What is the number of lines in this listing that include the string "dashes"? Answer with that number by itself.

═══ DATA TO PROCESS ═══

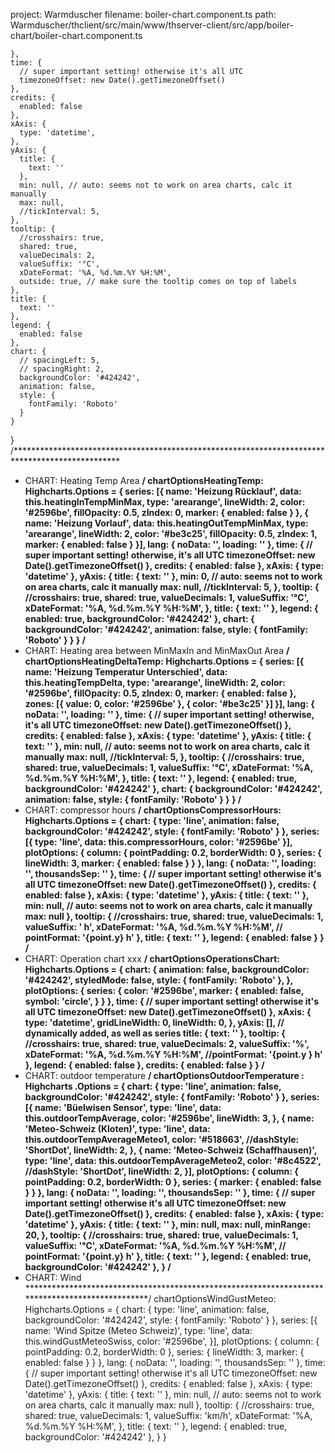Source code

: project: Warmduscher
filename: boiler-chart.component.ts
path: Warmduscher/thclient/src/main/www/thserver-client/src/app/boiler-chart/boiler-chart.component.ts

    },
    time: {
      // super important setting! otherwise it's all UTC
      timezoneOffset: new Date().getTimezoneOffset()
    },
    credits: {
      enabled: false
    },
    xAxis: {
      type: 'datetime',
    },
    yAxis: {
      title: {
        text: ''
      },
      min: null, // auto: seems not to work on area charts, calc it manually
      max: null,
      //tickInterval: 5,
    },
    tooltip: {
      //crosshairs: true,
      shared: true,
      valueDecimals: 2,
      valueSuffix: '°C',
      xDateFormat: '%A, %d.%m.%Y %H:%M',
      outside: true, // make sure the tooltip comes on top of labels
    },
    title: {
      text: ''
    },
    legend: {
      enabled: false
    },
    chart: {
      // spacingLeft: 5,
      // spacingRight: 2,
      backgroundColor: '#424242',
      animation: false,
      style: {
        fontFamily: 'Roboto'
      }
    }
  }
  /************************************************************************************************
   * CHART: Heating Temp Area
   ************************************************************************************************/
  chartOptionsHeatingTemp: Highcharts.Options = {
    series: [{
      name: 'Heizung Rücklauf',
      data: this.heatingInTempMinMax,
      type: 'arearange',
      lineWidth: 2,
      color: '#2596be',
      fillOpacity: 0.5,
      zIndex: 0,
      marker: {
        enabled: false
      }
    }, {
      name: 'Heizung Vorlauf',
      data: this.heatingOutTempMinMax,
      type: 'arearange',
      lineWidth: 2,
      color: '#be3c25',
      fillOpacity: 0.5,
      zIndex: 1,
      marker: {
        enabled: false
      }
    }],
    lang: {
      noData: '',
      loading: ''
    },
    time: {
      // super important setting! otherwise, it's all UTC
      timezoneOffset: new Date().getTimezoneOffset()
    },
    credits: {
      enabled: false
    },
    xAxis: {
      type: 'datetime'
    },
    yAxis: {
      title: {
        text: ''
      },
      min: 0, // auto: seems not to work on area charts, calc it manually
      max: null,
      //tickInterval: 5,
    },
    tooltip: {
      //crosshairs: true,
      shared: true,
      valueDecimals: 1,
      valueSuffix: '°C',
      xDateFormat: '%A, %d.%m.%Y %H:%M',
    },
    title: {
      text: ''
    },
    legend: {
      enabled: true,
      backgroundColor: '#424242'
    },
    chart: {
      backgroundColor: '#424242',
      animation: false,
      style: {
        fontFamily: 'Roboto'
      }
    }
  }
  /************************************************************************************************
   * CHART: Heating area between MinMaxIn and MinMaxOut Area
   ************************************************************************************************/
  chartOptionsHeatingDeltaTemp: Highcharts.Options = {
    series: [{
      name: 'Heizung Temperatur Unterschied',
      data: this.heatingTempDelta,
      type: 'arearange',
      lineWidth: 2,
      color: '#2596be',
      fillOpacity: 0.5,
      zIndex: 0,
      marker: {
        enabled: false
      },
      zones: [{
        value: 0,
        color: '#2596be'
      }, {
        color: '#be3c25'
      }]
    }],
    lang: {
      noData: '',
      loading: ''
    },
    time: {
      // super important setting! otherwise, it's all UTC
      timezoneOffset: new Date().getTimezoneOffset()
    },
    credits: {
      enabled: false
    },
    xAxis: {
      type: 'datetime'
    },
    yAxis: {
      title: {
        text: ''
      },
      min: null, // auto: seems not to work on area charts, calc it manually
      max: null,
      //tickInterval: 5,
    },
    tooltip: {
      //crosshairs: true,
      shared: true,
      valueDecimals: 1,
      valueSuffix: '°C',
      xDateFormat: '%A, %d.%m.%Y %H:%M',
    },
    title: {
      text: ''
    },
    legend: {
      enabled: true,
      backgroundColor: '#424242'
    },
    chart: {
      backgroundColor: '#424242',
      animation: false,
      style: {
        fontFamily: 'Roboto'
      }
    }
  }
  /************************************************************************************************
   * CHART: compressor hours
   ************************************************************************************************/
  chartOptionsCompressorHours: Highcharts.Options = {
    chart: {
      type: 'line',
      animation: false,
      backgroundColor: '#424242',
      style: {
        fontFamily: 'Roboto'
      }
    },
    series: [{
      type: 'line',
      data: this.compressorHours,
      color: '#2596be'
    }],
    plotOptions: {
      column: {
        pointPadding: 0.2,
        borderWidth: 0
      },
      series: {
        lineWidth: 3,
        marker: {
          enabled: false
        }
      }
    },
    lang: {
      noData: '',
      loading: '',
      thousandsSep: ''
    },
    time: {
      // super important setting! otherwise it's all UTC
      timezoneOffset: new Date().getTimezoneOffset()
    },
    credits: {
      enabled: false
    },
    xAxis: {
      type: 'datetime'
    },
    yAxis: {
      title: {
        text: ''
      },
      min: null, // auto: seems not to work on area charts, calc it manually
      max: null
    },
    tooltip: {
      //crosshairs: true,
      shared: true,
      valueDecimals: 1,
      valueSuffix: ' h',
      xDateFormat: '%A, %d.%m.%Y %H:%M',
      // pointFormat: '{point.y} h'
    },
    title: {
      text: ''
    },
    legend: {
      enabled: false
    }
  }
  /************************************************************************************************
   * CHART: Operation chart xxx
   ************************************************************************************************/
  chartOptionsOperationsChart: Highcharts.Options = {
    chart: {
      animation: false,
      backgroundColor: '#424242',
      styledMode: false,
      style: {
        fontFamily: 'Roboto'
      },
    },
    plotOptions: {
      series: {
        color: '#2596be',
        marker: {
          enabled: false,
          symbol: 'circle',
        }
      }
    },
    time: {
      // super important setting! otherwise it's all UTC
      timezoneOffset: new Date().getTimezoneOffset()
    },
    xAxis: {
      type: 'datetime',
      gridLineWidth: 0,
      lineWidth: 0,
    },
    yAxis: [], // dynamically added, as well as series
    title: {
      text: ''
    },
    tooltip: {
      //crosshairs: true,
      shared: true,
      valueDecimals: 2,
      valueSuffix: '%',
      xDateFormat: '%A, %d.%m.%Y %H:%M',
      //pointFormat: '{point.y } h'
    },
    legend: {
      enabled: false
    },
    credits: {
      enabled: false
    }
  }
  /************************************************************************************************
   * CHART: outdoor temperature
   ************************************************************************************************/
  chartOptionsOutdoorTemperature
    :
    Highcharts
      .Options = {
    chart: {
      type: 'line',
      animation: false,
      backgroundColor: '#424242',
      style: {
        fontFamily: 'Roboto'
      }
    },
    series: [{
      name: 'Büelwisen Sensor',
      type: 'line',
      data: this.outdoorTempAverage,
      color: '#2596be',
      lineWidth: 3,
    }, {
      name: 'Meteo-Schweiz (Kloten)',
      type: 'line',
      data: this.outdoorTempAverageMeteo1,
      color: '#518663',
      //dashStyle: 'ShortDot',
      lineWidth: 2,
    },
      {
        name: 'Meteo-Schweiz (Schaffhausen)',
        type: 'line',
        data: this.outdoorTempAverageMeteo2,
        color: '#8c4522',
        //dashStyle: 'ShortDot',
        lineWidth: 2,
      }],
    plotOptions: {
      column: {
        pointPadding: 0.2,
        borderWidth: 0
      },
      series: {
        marker: {
          enabled: false
        }
      }
    },
    lang: {
      noData: '',
      loading: '',
      thousandsSep: ''
    },
    time: {
      // super important setting! otherwise it's all UTC
      timezoneOffset: new Date().getTimezoneOffset()
    },
    credits: {
      enabled: false
    },
    xAxis: {
      type: 'datetime'
    },
    yAxis: {
      title: {
        text: ''
      },
      min: null,
      max: null,
      minRange: 20,
    },
    tooltip: {
      //crosshairs: true,
      shared: true,
      valueDecimals: 1,
      valueSuffix: '°C',
      xDateFormat: '%A, %d.%m.%Y %H:%M',
      // pointFormat: '{point.y} h'
    },
    title: {
      text: ''
    },
    legend: {
      enabled: true,
      backgroundColor: '#424242'
    },
  }
  /************************************************************************************************
   * CHART: Wind
   ************************************************************************************************/
  chartOptionsWindGustMeteo: Highcharts.Options = {
    chart: {
      type: 'line',
      animation: false,
      backgroundColor: '#424242',
      style: {
        fontFamily: 'Roboto'
      }
    },
    series: [{
      name: 'Wind Spitze (Meteo Schweiz)',
      type: 'line',
      data: this.windGustMeteoSwiss,
      color: '#2596be',
    }],
    plotOptions: {
      column: {
        pointPadding: 0.2,
        borderWidth: 0
      },
      series: {
        lineWidth: 3,
        marker: {
          enabled: false
        }
      }
    },
    lang: {
      noData: '',
      loading: '',
      thousandsSep: ''
    },
    time: {
      // super important setting! otherwise it's all UTC
      timezoneOffset: new Date().getTimezoneOffset()
    },
    credits: {
      enabled: false
    },
    xAxis: {
      type: 'datetime'
    },
    yAxis: {
      title: {
        text: ''
      },
      min: null, // auto: seems not to work on area charts, calc it manually
      max: null
    },
    tooltip: {
      //crosshairs: true,
      shared: true,
      valueDecimals: 1,
      valueSuffix: 'km/h',
      xDateFormat: '%A, %d.%m.%Y %H:%M',
    },
    title: {
      text: ''
    },
    legend: {
      enabled: true,
      backgroundColor: '#424242'
    },
  }
}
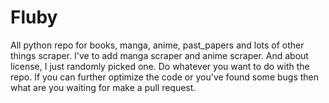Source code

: # Fluby
All python repo for books, manga, anime, past_papers and lots of other things scraper. I've to add manga scraper and anime scraper. And about license, I just randomly picked one. Do whatever you want to do with the repo.
If you can further optimize the code or you've found some bugs then what are you waiting for make a pull request.
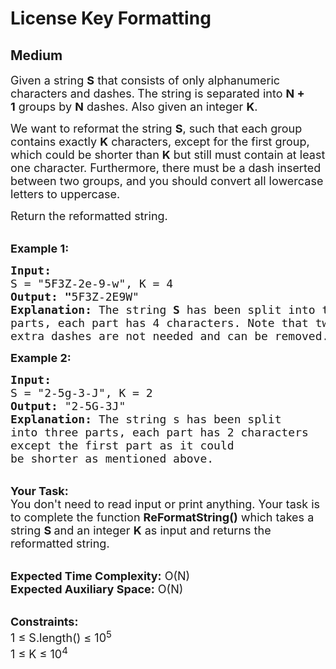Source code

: # License Key Formatting
## Medium 
<div class="problems_problem_content__Xm_eO"><p><span style="font-size:18px">Given a string <strong>S</strong>&nbsp;that consists of only alphanumeric characters and dashes.<strong>&nbsp;</strong>The string is separated into&nbsp;<strong>N + 1</strong>&nbsp;groups by&nbsp;<strong>N</strong>&nbsp;dashes. Also given an integer&nbsp;<strong>K</strong>.&nbsp;</span></p>

<p><span style="font-size:18px">We want to reformat the string&nbsp;<strong>S</strong>,&nbsp;such that each group contains exactly&nbsp;<strong>K</strong>&nbsp;characters, except for the first group, which could be shorter than&nbsp;<strong>K</strong>&nbsp;but still must contain at least one character. Furthermore, there must be a dash inserted between two groups, and you should convert all lowercase letters to uppercase.</span></p>

<p><span style="font-size:18px">Return the reformatted string.</span></p>

<p><br>
<span style="font-size:18px"><strong>Example 1:</strong></span></p>

<pre><span style="font-size:18px"><strong>Input: 
</strong>S = "5F3Z-2e-9-w", K = 4
<strong>Output: "</strong>5F3Z-2E9W"
<strong>Explanation:&nbsp;</strong>The string <strong>S</strong>&nbsp;has been split into two
parts, each part has 4 characters. Note that two
extra dashes are not needed and can be removed.</span></pre>

<p><span style="font-size:18px"><strong>Example 2:</strong></span></p>

<pre><span style="font-size:18px"><strong>Input:</strong>
S = "2-5g-3-J", K = 2
<strong>Output: </strong>"2-5G-3J"
<strong>Explanation:&nbsp;</strong>The string s has been split 
into three parts, each part has 2 characters 
except the first part as it could
be shorter as mentioned above.
</span></pre>

<p><br>
<span style="font-size:18px"><strong>Your Task:&nbsp;&nbsp;</strong><br>
You don't need to read input or print anything. Your task is to complete the function <strong>ReFormatString()</strong>&nbsp;which takes a string&nbsp;<strong>S</strong><strong>&nbsp;</strong>and an integer <strong>K</strong>&nbsp;as input&nbsp;and returns the reformatted string.</span></p>

<p><br>
<span style="font-size:18px"><strong>Expected Time Complexity:</strong> O(N)<br>
<strong>Expected Auxiliary Space:</strong> O(N)</span></p>

<p><br>
<span style="font-size:18px"><strong>Constraints:</strong><br>
1 ≤ S.length() ≤ 10<sup>5</sup></span><br>
<span style="font-size:18px">1 ≤ K ≤ 10<sup>4</sup></span></p>
</div>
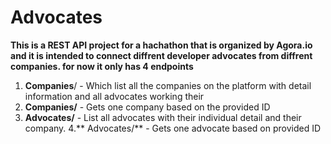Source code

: # Advocates

**This is a REST API project for a hachathon that is organized by Agora.io and it is intended to connect diffrent developer advocates from diffrent companies.
for now it only has 4 endpoints** 
1. **Companies**/ - Which list all the companies on the platform with detail information and all advocates working their
2. **Companies/<id>** - Gets one company based on the provided ID
3. **Advocates/** - List all advocates with their individual detail and their company.
4.** Advocates/<id>** - Gets one advocate based on provided ID


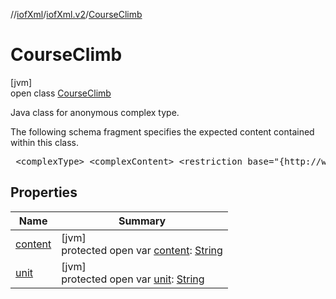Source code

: //[iofXml](../../../index.md)/[iofXml.v2](../index.md)/[CourseClimb](index.md)

# CourseClimb

[jvm]\
open class [CourseClimb](index.md)

<p>Java class for anonymous complex type. <p>The following schema fragment specifies the expected content contained within this class. <pre> &lt;complexType&gt; &lt;complexContent&gt; &lt;restriction base="{http://www.w3.org/2001/XMLSchema}anyType"&gt; &lt;attribute name="unit" default="m"&gt; &lt;simpleType&gt; &lt;restriction base="{http://www.w3.org/2001/XMLSchema}token"&gt; &lt;enumeration value="m"/&gt; &lt;enumeration value="km"/&gt; &lt;enumeration value="ft"/&gt; &lt;/restriction&gt; &lt;/simpleType&gt; &lt;/attribute&gt; &lt;/restriction&gt; &lt;/complexContent&gt; &lt;/complexType&gt; </pre>

## Properties

| Name | Summary |
|---|---|
| [content](content.md) | [jvm]<br>protected open var [content](content.md): [String](https://docs.oracle.com/javase/8/docs/api/java/lang/String.html) |
| [unit](unit.md) | [jvm]<br>protected open var [unit](unit.md): [String](https://docs.oracle.com/javase/8/docs/api/java/lang/String.html) |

═══

ANSWER BOX:
2